(Material for this task Opens)

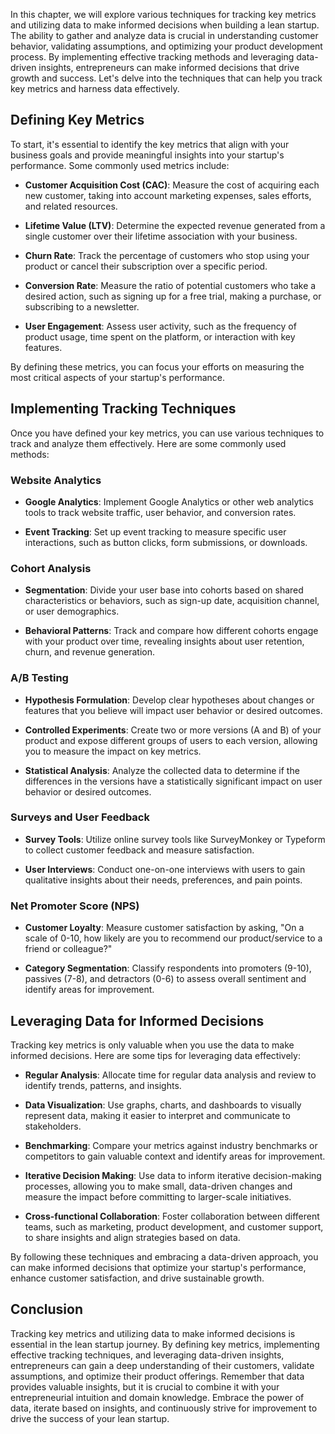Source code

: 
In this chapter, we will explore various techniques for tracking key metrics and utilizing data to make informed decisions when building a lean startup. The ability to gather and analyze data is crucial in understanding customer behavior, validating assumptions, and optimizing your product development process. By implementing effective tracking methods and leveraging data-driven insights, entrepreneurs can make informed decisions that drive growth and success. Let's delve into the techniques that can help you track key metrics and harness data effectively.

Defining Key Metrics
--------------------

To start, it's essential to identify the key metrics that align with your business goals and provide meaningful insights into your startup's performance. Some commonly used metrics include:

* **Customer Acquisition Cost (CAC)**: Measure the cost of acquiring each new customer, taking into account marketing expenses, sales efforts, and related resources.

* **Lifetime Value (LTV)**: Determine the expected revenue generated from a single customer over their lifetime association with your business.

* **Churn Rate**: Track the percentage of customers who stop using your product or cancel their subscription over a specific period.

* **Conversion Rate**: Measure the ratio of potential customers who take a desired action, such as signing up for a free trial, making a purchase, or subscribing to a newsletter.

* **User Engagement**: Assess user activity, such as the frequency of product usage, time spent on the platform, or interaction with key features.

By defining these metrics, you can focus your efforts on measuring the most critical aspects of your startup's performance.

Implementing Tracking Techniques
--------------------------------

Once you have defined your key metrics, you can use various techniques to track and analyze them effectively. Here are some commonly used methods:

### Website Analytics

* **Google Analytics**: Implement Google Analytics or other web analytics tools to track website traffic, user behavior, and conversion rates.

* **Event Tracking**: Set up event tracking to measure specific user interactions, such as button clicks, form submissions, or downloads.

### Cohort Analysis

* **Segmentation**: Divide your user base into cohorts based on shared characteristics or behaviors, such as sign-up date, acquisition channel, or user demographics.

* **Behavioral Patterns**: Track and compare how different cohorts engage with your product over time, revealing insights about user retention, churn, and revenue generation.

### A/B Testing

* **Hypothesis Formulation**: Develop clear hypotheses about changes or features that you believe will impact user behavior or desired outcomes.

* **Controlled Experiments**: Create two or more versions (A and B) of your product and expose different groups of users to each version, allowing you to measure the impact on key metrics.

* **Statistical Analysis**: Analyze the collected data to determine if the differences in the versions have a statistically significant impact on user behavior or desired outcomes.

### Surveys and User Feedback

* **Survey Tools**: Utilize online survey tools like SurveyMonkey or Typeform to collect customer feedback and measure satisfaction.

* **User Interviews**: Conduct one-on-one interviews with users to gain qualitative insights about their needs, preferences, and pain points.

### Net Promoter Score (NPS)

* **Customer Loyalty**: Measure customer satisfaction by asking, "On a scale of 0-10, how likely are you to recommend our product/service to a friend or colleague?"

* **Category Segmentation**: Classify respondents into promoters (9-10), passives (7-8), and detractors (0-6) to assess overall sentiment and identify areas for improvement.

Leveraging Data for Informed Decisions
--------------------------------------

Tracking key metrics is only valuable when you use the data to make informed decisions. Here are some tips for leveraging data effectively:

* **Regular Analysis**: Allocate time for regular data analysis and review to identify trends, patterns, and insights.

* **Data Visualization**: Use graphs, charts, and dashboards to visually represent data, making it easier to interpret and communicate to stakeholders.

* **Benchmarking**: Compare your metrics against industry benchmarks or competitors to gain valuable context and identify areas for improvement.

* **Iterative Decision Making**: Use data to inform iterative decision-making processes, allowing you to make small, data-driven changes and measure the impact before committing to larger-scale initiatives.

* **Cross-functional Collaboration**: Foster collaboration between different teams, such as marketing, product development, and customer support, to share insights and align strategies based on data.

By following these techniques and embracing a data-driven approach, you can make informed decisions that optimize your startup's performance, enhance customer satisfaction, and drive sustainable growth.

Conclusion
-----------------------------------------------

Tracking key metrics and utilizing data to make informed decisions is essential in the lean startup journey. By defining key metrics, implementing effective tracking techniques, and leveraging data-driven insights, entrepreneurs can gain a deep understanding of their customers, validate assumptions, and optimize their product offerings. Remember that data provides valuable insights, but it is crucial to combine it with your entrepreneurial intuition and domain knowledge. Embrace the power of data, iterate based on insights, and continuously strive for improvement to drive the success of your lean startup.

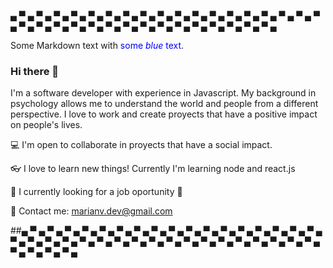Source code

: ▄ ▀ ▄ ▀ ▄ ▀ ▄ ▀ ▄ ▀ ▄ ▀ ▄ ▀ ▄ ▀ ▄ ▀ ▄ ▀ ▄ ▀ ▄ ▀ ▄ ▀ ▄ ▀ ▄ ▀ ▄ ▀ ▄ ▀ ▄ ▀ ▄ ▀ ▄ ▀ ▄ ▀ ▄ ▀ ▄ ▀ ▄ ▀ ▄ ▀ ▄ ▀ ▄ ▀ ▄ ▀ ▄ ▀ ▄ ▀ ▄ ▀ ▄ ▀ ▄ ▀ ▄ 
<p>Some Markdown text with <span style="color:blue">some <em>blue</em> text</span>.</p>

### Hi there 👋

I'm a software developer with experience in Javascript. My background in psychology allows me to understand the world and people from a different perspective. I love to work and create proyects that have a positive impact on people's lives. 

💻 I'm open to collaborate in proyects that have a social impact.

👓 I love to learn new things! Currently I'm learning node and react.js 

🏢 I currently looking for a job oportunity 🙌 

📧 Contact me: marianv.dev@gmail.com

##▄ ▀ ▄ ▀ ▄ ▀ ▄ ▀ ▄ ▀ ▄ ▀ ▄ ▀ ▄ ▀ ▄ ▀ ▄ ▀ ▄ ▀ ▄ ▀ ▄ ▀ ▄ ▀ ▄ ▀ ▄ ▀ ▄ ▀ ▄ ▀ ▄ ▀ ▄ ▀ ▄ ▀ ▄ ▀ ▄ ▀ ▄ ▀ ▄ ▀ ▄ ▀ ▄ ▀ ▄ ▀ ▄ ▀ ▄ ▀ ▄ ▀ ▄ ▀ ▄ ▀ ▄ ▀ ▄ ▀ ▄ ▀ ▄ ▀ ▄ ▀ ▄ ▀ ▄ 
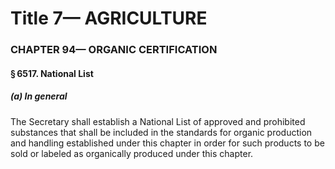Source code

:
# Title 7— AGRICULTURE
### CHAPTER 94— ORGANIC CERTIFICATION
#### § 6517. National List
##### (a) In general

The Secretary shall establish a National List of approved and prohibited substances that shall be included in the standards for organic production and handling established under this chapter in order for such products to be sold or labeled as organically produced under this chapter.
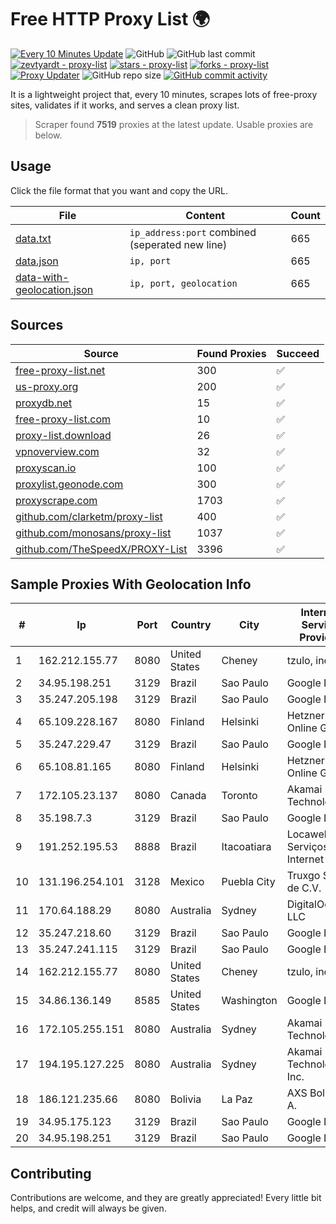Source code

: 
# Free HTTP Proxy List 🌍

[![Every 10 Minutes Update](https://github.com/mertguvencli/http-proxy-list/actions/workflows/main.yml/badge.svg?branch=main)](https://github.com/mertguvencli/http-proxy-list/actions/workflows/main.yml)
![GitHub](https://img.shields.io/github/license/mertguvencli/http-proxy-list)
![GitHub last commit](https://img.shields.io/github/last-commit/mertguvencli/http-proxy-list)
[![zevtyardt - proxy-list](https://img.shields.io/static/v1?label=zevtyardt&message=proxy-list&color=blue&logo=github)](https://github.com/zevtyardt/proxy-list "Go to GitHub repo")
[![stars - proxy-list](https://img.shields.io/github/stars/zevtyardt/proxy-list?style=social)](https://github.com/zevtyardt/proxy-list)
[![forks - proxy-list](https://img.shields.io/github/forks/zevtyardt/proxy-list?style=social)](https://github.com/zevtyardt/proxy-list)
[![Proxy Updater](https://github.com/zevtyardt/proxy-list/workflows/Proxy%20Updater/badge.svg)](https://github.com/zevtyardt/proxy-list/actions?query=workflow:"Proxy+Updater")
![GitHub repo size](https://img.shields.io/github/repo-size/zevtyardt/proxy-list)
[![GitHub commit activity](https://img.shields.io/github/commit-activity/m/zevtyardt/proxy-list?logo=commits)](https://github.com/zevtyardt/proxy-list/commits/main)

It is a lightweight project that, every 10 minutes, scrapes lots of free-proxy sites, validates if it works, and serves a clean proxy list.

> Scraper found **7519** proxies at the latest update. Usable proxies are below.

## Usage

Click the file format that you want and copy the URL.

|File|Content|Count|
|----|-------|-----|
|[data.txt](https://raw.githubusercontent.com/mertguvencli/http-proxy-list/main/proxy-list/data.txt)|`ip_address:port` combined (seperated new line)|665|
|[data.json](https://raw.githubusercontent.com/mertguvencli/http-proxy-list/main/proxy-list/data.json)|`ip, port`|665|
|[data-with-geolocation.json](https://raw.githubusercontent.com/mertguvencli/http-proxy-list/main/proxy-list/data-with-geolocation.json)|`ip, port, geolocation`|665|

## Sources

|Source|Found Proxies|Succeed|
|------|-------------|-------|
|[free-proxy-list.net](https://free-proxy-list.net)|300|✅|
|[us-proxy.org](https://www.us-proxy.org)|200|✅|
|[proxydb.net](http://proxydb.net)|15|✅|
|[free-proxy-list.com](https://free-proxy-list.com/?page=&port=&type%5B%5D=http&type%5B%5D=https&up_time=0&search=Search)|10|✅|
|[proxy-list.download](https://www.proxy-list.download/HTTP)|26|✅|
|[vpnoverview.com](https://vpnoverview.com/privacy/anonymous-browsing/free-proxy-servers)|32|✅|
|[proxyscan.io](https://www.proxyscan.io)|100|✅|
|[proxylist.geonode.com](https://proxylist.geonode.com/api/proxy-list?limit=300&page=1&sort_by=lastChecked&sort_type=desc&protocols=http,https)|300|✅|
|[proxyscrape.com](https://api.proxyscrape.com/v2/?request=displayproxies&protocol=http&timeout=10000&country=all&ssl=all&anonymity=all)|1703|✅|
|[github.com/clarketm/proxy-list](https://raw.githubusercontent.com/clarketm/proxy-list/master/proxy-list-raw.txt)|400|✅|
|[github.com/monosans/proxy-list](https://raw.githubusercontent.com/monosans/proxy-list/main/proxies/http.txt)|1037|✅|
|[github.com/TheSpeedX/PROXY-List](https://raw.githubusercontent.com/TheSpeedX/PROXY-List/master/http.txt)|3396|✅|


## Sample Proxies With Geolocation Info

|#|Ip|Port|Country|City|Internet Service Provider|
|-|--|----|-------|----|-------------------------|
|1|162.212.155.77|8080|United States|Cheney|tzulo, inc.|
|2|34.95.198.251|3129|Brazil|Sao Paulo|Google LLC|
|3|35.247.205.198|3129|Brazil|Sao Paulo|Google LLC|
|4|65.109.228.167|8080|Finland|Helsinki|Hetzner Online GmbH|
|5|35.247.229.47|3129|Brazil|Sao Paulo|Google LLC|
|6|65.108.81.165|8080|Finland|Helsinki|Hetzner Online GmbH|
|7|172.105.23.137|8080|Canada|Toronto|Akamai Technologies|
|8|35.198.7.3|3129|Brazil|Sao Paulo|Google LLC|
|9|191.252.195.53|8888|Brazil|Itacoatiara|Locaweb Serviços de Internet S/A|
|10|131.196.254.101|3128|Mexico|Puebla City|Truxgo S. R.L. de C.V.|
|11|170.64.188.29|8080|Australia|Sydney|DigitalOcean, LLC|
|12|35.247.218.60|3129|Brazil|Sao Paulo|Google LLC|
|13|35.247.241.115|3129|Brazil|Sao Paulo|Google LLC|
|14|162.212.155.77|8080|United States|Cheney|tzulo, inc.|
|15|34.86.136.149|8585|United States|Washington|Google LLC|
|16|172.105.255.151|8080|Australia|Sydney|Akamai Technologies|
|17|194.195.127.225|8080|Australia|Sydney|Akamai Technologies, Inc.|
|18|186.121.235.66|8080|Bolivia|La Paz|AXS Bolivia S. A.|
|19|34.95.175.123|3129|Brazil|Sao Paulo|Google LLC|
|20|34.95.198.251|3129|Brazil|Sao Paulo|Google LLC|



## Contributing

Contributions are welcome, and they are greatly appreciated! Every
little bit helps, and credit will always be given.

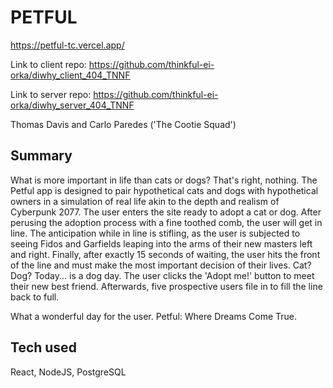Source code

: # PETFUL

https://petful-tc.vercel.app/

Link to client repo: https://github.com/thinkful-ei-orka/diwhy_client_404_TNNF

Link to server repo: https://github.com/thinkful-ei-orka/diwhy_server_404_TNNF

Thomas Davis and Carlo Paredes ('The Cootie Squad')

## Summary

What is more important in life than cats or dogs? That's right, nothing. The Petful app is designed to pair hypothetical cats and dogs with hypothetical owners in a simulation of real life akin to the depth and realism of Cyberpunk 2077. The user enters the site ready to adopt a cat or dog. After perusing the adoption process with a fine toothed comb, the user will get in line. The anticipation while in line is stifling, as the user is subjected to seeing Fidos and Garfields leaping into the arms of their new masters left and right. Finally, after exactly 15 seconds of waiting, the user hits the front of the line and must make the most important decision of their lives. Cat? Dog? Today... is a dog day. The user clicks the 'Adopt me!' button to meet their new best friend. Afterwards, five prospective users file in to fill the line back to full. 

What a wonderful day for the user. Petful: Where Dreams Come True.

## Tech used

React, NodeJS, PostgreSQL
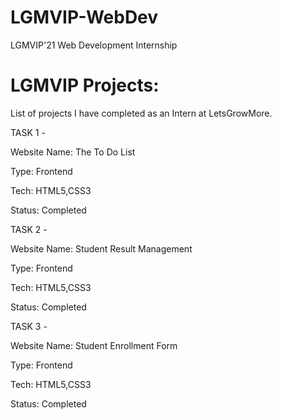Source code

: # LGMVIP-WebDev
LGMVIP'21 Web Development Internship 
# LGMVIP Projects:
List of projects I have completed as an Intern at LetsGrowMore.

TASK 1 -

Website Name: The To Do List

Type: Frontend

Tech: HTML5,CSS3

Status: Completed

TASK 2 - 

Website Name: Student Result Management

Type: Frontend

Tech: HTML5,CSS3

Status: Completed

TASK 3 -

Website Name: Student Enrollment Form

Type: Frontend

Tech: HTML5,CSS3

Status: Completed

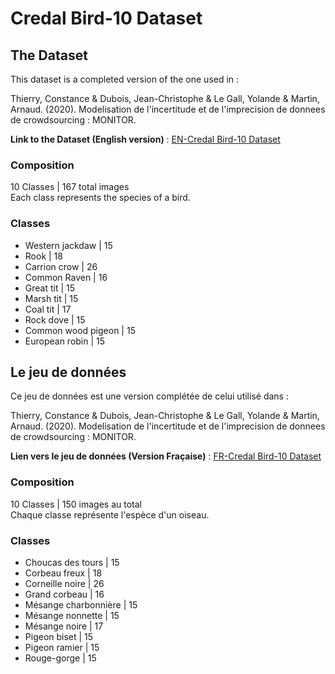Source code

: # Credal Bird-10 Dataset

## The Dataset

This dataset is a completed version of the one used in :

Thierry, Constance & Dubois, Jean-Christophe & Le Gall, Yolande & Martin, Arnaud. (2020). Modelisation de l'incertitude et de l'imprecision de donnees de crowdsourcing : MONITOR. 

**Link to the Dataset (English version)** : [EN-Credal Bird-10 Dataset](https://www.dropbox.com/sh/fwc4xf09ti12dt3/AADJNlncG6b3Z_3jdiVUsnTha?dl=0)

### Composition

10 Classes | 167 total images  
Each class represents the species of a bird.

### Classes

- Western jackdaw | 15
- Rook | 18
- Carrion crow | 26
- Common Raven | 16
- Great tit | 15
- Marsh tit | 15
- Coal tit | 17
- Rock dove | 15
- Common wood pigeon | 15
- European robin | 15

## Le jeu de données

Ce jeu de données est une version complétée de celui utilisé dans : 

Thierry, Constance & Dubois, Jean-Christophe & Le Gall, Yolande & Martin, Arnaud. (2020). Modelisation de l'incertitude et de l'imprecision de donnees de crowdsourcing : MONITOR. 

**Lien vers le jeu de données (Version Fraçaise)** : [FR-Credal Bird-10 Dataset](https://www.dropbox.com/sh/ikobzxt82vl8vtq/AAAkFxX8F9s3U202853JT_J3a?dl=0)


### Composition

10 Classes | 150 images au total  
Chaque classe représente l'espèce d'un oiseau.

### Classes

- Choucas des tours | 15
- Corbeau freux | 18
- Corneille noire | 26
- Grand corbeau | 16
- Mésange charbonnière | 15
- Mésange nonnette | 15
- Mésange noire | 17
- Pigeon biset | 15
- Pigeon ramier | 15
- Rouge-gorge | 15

(Material for this task Closes)

(Exercise directions) Count how many lines in the data above hold the string "GmbH", and give the number with no other words.

(Solution for this exercise) 2